Week 10 - Patterns that Modify Model Training: Hyperparameter Tuning Patterns. Resilience Patterns: Stateless Serving Function and Batch Serving

Lecture recording here.

Lab recording here.

Introduction

This week we will look at another pattern that modifies model training: the hyperparameter tuning pattern. The hyperparameter tuning pattern inserts the training loop into an optimization method to find the optimal set of model hyperparameters.

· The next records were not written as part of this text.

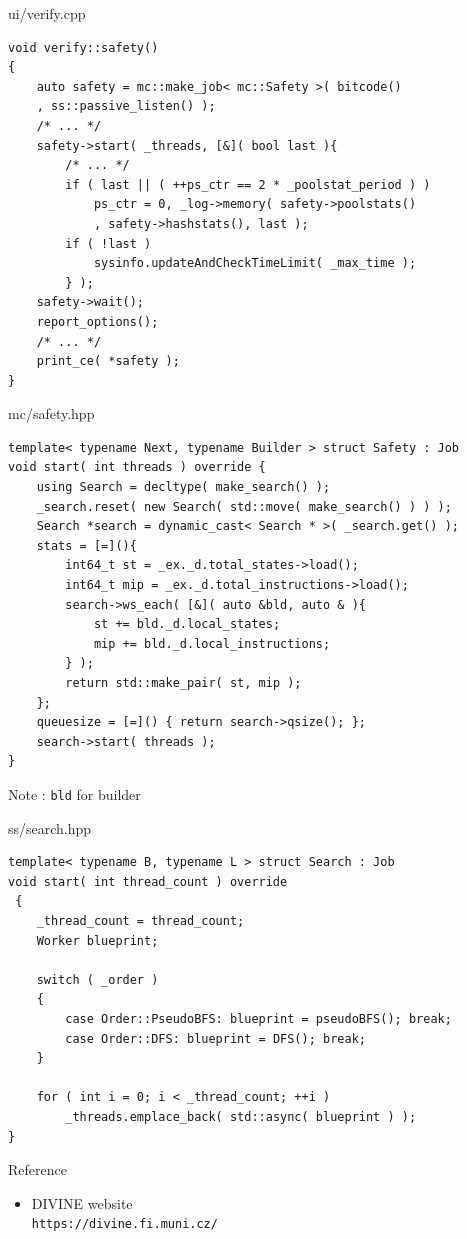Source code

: \documentclass[12pt]{beamer}
\newcommand{\code}[1]{\texttt{#1}}
\begin{document}
\begin{frame}[fragile]{ui/verify.cpp}
\begin{lstlisting}[basicstyle=\footnotesize\ttfamily]
void verify::safety()
{
    auto safety = mc::make_job< mc::Safety >( bitcode()
    , ss::passive_listen() );
    /* ... */
    safety->start( _threads, [&]( bool last ){
        /* ... */
        if ( last || ( ++ps_ctr == 2 * _poolstat_period ) )
            ps_ctr = 0, _log->memory( safety->poolstats()
            , safety->hashstats(), last );
        if ( !last )
            sysinfo.updateAndCheckTimeLimit( _max_time );
        } );
    safety->wait();
    report_options();
    /* ... */
    print_ce( *safety );
}
\end{lstlisting}
\end{frame}

\begin{frame}[fragile]{mc/safety.hpp}
\begin{lstlisting}[basicstyle=\footnotesize\ttfamily]
template< typename Next, typename Builder > struct Safety : Job
void start( int threads ) override {
    using Search = decltype( make_search() );
    _search.reset( new Search( std::move( make_search() ) ) );
    Search *search = dynamic_cast< Search * >( _search.get() );
    stats = [=](){
        int64_t st = _ex._d.total_states->load();
        int64_t mip = _ex._d.total_instructions->load();
        search->ws_each( [&]( auto &bld, auto & ){
            st += bld._d.local_states;
            mip += bld._d.local_instructions;
        } );
        return std::make_pair( st, mip );
    };
    queuesize = [=]() { return search->qsize(); };
    search->start( threads );
}
\end{lstlisting}
Note : \code{bld} for builder
\end{frame}

\begin{frame}[fragile]{ss/search.hpp}
\begin{lstlisting}[basicstyle=\footnotesize\ttfamily]
template< typename B, typename L > struct Search : Job
void start( int thread_count ) override
 {
    _thread_count = thread_count;
    Worker blueprint;

    switch ( _order )
    {
        case Order::PseudoBFS: blueprint = pseudoBFS(); break;
        case Order::DFS: blueprint = DFS(); break;
    }

    for ( int i = 0; i < _thread_count; ++i )
        _threads.emplace_back( std::async( blueprint ) );
}
\end{lstlisting}
\end{frame}

\begin{frame}{Reference}
\begin{itemize}
    \item DIVINE website\\
        \code{https://divine.fi.muni.cz/}
\end{itemize}
\end{frame}
\end{document}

We will also look at two resilience patterns: stateless serving function and batch serving. The stateless serving function pattern exports the machine learning model as a stateless function so that it can be shared by multiple clients in a scalable way. This is because production machine learning systems must be able to synchronously handle thousands to millions of prediction requests per second. The batch serving resilience design pattern focuses on ensuring the reliability and fault tolerance of batch processing systems. This pattern is particularly important in scenarios where large volumes of data are processed in scheduled batches, and any failure can result in significant delays or data loss.

Videos

The Hyperparameter Tuning PatternDeep Learning Design Patterns - Jr Data Scientist - Part 6 - Hyperparameter Tuning
Hyperparameter Tuning in Practice
The Stateless Serving Function Pattern Machine Learning Design Patterns | Google Executive | Investor | Meet the Author (What is your favourite design pattern 7:37-10:25)

Assignment(s)

Assignment 5 - Multimodal Input: An Autonomous Driving System

The Hyperparameter Tuning Design Pattern

A Machine Learning model is defined as a mathematical model with a number of parameters that need to be learned from the data. By training a model with existing data, we are able to fit the model parameters. However, there is another kind of parameter, known as Hyperparameters, that cannot be directly learned from the regular training process. They are usually fixed before the actual training process begins. These parameters express important properties of the model such as its complexity or how fast it should learn. For more information see Hyperparameter Tuning - Brief Theory and What you won't find in the HandBook.

The Rationale

The rationale behind the Hyperparameter Tuning Design Pattern is to systematically explore different combinations of hyperparameter values to identify the configuration that produces the best results. By tuning the hyperparameters, we aim to improve the model's performance, generalization, ability, and robustness.

The UML

Here is the UML diagram for the hyperparameter tuning design pattern:

  ----------------------------------
  |    Hyperparameter Tuning       |
  |    Design Pattern              |
  ----------------------------------
  |                                |
  | + Define hyperparameters       |
  | + Define search space          |
  | + Define evaluation metric     |
  | + Select tuning strategy       |
  | + Train and evaluate models    |
  | + Select best hyperparameters  |
  | + Test the model               |
  ----------------------------------
 
The hyperparameter tuning design pattern usually involves the following steps:
  1. Define the hyperparameters: Identify the hyperparameters that need to be tuned. Examples of common hyperparameters include learning rate, batch size, regularization strength, number of hidden units, and kernel size.
  2. Define the search space: Determine the range or set of values for each hyperparameter that will be considered during the tuning process. This search space can be defined manually or automatically using techniques like grid search, random search, or Bayesian optimization.
  3. Define the evaluation metric: Select an appropriate metric to evaluate the performance of the model. This could be accuracy, precision, recall, F1 score, or any other relevant metric depending on the problem domain.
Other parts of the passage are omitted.